All lines with the word "left" must be pulled from the entries below.

**** PROVIDED ENTRIES

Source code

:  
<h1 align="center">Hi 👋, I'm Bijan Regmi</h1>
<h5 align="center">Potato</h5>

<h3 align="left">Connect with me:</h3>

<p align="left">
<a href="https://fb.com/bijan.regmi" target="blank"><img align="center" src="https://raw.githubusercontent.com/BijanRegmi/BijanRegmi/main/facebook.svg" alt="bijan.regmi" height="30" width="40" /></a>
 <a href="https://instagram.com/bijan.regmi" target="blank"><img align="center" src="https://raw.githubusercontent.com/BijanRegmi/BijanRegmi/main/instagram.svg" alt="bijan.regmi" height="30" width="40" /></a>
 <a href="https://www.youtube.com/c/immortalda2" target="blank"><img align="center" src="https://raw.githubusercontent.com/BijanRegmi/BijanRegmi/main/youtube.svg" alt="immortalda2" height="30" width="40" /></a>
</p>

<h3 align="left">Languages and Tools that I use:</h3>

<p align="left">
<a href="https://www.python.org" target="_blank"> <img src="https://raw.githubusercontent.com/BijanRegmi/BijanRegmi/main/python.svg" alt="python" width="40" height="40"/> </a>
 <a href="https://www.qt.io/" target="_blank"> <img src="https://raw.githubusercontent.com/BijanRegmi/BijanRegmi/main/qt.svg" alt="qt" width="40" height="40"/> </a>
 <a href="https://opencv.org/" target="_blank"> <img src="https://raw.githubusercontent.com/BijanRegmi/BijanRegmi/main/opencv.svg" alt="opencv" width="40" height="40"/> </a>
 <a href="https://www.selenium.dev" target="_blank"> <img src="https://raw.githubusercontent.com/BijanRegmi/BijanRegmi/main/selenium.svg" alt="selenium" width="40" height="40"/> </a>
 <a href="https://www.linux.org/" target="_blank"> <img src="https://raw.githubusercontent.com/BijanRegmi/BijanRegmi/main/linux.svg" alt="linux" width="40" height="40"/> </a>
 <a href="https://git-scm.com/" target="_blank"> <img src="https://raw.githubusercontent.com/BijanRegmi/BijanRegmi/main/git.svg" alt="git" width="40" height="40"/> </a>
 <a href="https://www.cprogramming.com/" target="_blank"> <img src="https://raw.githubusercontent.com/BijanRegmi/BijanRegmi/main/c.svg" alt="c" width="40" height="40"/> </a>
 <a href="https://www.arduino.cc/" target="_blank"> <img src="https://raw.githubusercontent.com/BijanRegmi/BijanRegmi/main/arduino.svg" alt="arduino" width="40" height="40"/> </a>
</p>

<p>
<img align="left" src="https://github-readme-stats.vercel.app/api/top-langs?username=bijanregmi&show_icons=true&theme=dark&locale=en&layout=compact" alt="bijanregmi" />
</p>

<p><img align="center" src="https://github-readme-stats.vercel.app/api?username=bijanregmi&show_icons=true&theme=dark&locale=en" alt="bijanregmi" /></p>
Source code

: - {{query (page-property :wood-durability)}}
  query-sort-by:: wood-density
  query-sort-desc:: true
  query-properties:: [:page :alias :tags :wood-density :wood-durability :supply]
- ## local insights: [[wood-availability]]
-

********

ANSWER BOX »
<h3 align="left">Connect with me:</h3>
<p align="left">
<h3 align="left">Languages and Tools that I use:</h3>
<p align="left">
<img align="left" src="https://github-readme-stats.vercel.app/api/top-langs?username=bijanregmi&show_icons=true&theme=dark&locale=en&layout=compact" alt="bijanregmi" />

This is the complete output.